Google Develops AI Algorithm for AI Chip Design

Google Tensor Processing Unit 3.0. (Image courtesy of Zinskauf.)

In electronic design automation (EDA), chip floor planning is about tackling constrained optimization problems within a hypercomplex and miniscule assembly. These are significant challenges that require serious engineering. Placing circuit components within a chip’s core based on a fully worked out physical design flow means engineering with the highest degree of planning and precision.

Over the past half-decade or so, hardware engineers at Google designed the Tensor Processing Unit (TPU) for AI. It’s specifically designed for processing AI algorithms and applications integrated with internal servers. The hardware engineers at Google continue their work, and it’s come full circle. Now, engineers at Google are using AI to help them improve the efficiency of chip placement for TPU chips.

If they succeed in using AI hardware and software to improve chip placement, then a cycle of AI-powered improvement can begin to repeat itself. Engineers leveraging AI software from AI hardware to improve deficiencies on AI chips like TPUs will allow more powerful AI software to help engineers improve AI hardware, and so on.

AI hardware powering AI software is a powerful tool in chip floor planning. There are hundreds to thousands of tiny components that need to be optimized in several layers in a very constrained assembly of parts. Historically, engineers optimize chip placement to reduce wire length between components to improve efficiency. Then they go through a rigorous process of simulating their designs with powerful EDA software. This is a very time-consuming process.

The length of time that chip architectures remain relevant is diminishing as the appetite of machine learning algorithms becomes more sophisticated. They are burning through chip architectures at an increasing rate, which has led to the application of machine learning algorithms to chip design. However, the application of machine learning algorithms to chip placement is generally stymied by their inability to address multiple issues simultaneously.

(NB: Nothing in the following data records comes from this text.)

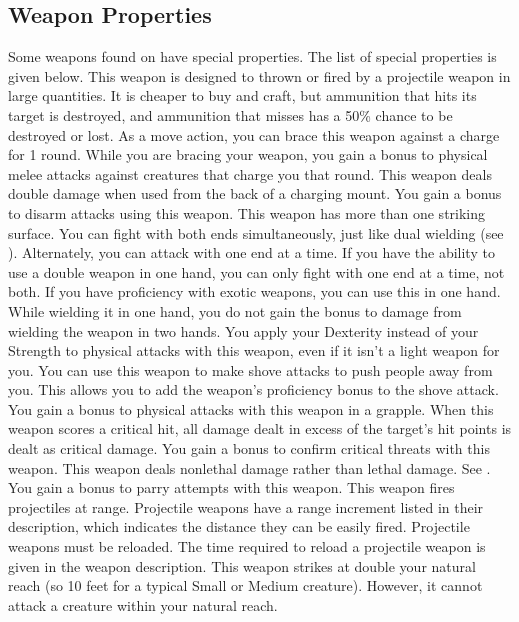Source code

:\subsection{Weapon Properties}
Some weapons found on  have special properties. The list of special properties is given below.
 This weapon is designed to thrown or fired by a projectile weapon in large quantities. It is cheaper to buy and craft, but ammunition that hits its target is destroyed, and ammunition that misses has a 50\% chance to be destroyed or lost.
 As a move action, you can brace this weapon against a charge for 1 round. While you are bracing your weapon, you gain a  bonus to physical melee attacks against creatures that charge you that round.
 This weapon deals double damage when used from the back of a charging mount.
 You gain a  bonus to disarm attacks using this weapon.
 This weapon has more than one striking surface. You can fight with both ends simultaneously, just like dual wielding (see ). Alternately, you can attack with one end at a time. If you have the ability to use a double weapon in one hand, you can only fight with one end at a time, not both.
 If you have proficiency with exotic weapons, you can use this in one hand. While wielding it in one hand, you do not gain the  bonus to damage from wielding the weapon in two hands.
 You apply your Dexterity instead of your Strength to physical attacks with this weapon, even if it isn't a light weapon for you.
 You can use this weapon to make shove attacks to push people away from you. This allows you to add the weapon's proficiency bonus to the shove attack.
 You gain a  bonus to physical attacks with this weapon in a grapple.
 When this weapon scores a critical hit, all damage dealt in excess of the target's hit points is dealt as critical damage.
 You gain a  bonus to confirm critical threats with this weapon.
 This weapon deals nonlethal damage rather than lethal damage. See .
 You gain a  bonus to parry attempts with this weapon.
 This weapon fires projectiles at range. Projectile weapons have a range increment listed in their description, which indicates the distance they can be easily fired. Projectile weapons must be reloaded. The time required to reload a projectile weapon is given in the weapon description.
 This weapon strikes at double your natural reach (so 10 feet for a typical Small or Medium creature). However, it cannot attack a creature within your natural reach.


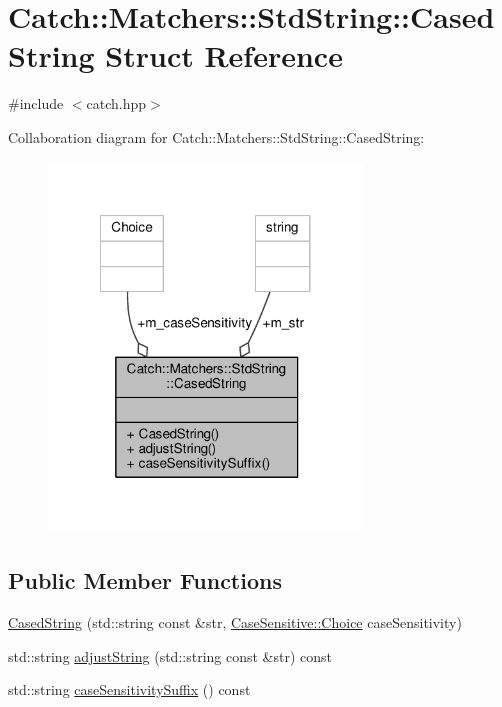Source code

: \hypertarget{struct_catch_1_1_matchers_1_1_std_string_1_1_cased_string}{\section{Catch\-:\-:Matchers\-:\-:Std\-String\-:\-:Cased\-String Struct Reference}
\label{struct_catch_1_1_matchers_1_1_std_string_1_1_cased_string}
}


{\ttfamily \#include $<$catch.\-hpp$>$}



Collaboration diagram for Catch\-:\-:Matchers\-:\-:Std\-String\-:\-:Cased\-String\-:
\nopagebreak
\begin{figure}[H]
\begin{center}
\leavevmode
\includegraphics[width=236pt]{struct_catch_1_1_matchers_1_1_std_string_1_1_cased_string__coll__graph}
\end{center}
\end{figure}
\subsection*{Public Member Functions}
\begin{DoxyCompactItemize}
\item 
\hyperlink{struct_catch_1_1_matchers_1_1_std_string_1_1_cased_string_aa88bbc5acd2bff22351d8d4b1816b561}{Cased\-String} (std\-::string const \&str, \hyperlink{struct_catch_1_1_case_sensitive_aad49d3aee2d97066642fffa919685c6a}{Case\-Sensitive\-::\-Choice} case\-Sensitivity)
\item 
std\-::string \hyperlink{struct_catch_1_1_matchers_1_1_std_string_1_1_cased_string_a0ff84e194426c8f4bca0660b9180d20d}{adjust\-String} (std\-::string const \&str) const 
\item 
std\-::string \hyperlink{struct_catch_1_1_matchers_1_1_std_string_1_1_cased_string_a1113c80dd02967032a99290bdcd1b590}{case\-Sensitivity\-Suffix} () const 
\end{DoxyCompactItemize}

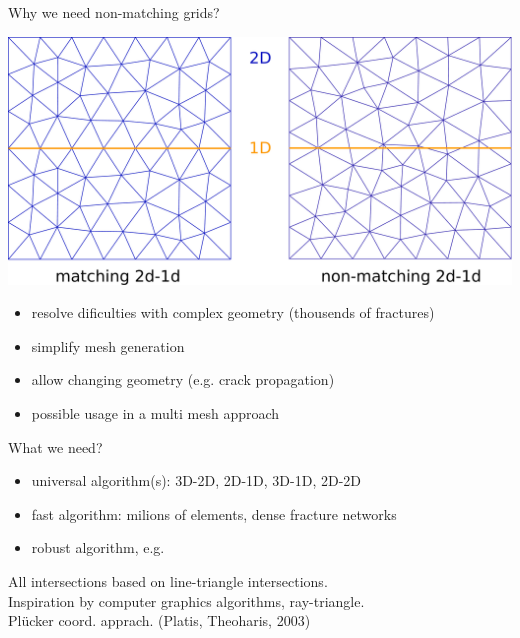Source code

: \documentclass[10pt]{beamer} %
\begin{document}
\begin{frame}{Why we need non-matching grids?}
\begin{center}
\includegraphics[width=0.6\linewidth]{graphics/compatible_noncompatible.pdf} 
\end{center}

\begin{itemize}
 \item resolve dificulties with complex geometry (thousends of fractures)
 \item simplify mesh generation
 \item allow changing geometry (e.g. crack propagation)
 \item possible usage in a multi mesh approach
\end{itemize}

\end{frame}


\begin{frame}{What we need?}
\begin{itemize}
  \item universal algorithm(s): 3D-2D, 2D-1D, 3D-1D, 2D-2D  
  \item fast algorithm: milions of elements, dense fracture networks
  \item robust algorithm, e.g. 
\end{itemize}

\vspace{2ex}
All intersections based on line-triangle intersections.\\

\vspace{2ex}
Inspiration by computer graphics algorithms, ray-triangle.\\
Pl\"ucker coord. apprach. (Platis, Theoharis, 2003) 
\end{frame}
\end{document}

At Google, the bottleneck of applying machine learning algorithms to multivariate chip placement challenges was widened by applying reinforcement learning algorithms. These reinforcement algorithms were programmed to optimize the performance of designs with a built-in reward function for referencing. So, the reinforcement learning algorithm with a reward function designed hundreds of optimized chip placement configurations and would reference their performance. Based on the built-in reward function and self-evaluation that was based on the performance of each design, the reinforcement algorithm would keep “going back to the drawing board” to continuously improve the design until it created a finished and fully optimized plan for chip placement.

Bottom Line

Researchers took the fruits of the reinforcement learning algorithm’s labor and ran it through the same EDA simulation software and found that many (but not all) of the algorithm-designed chip floor plans were better than those designed by engineers. The engineers may have even learned a few new things from the reinforcement learning algorithm’s floor plans that outperformed their own.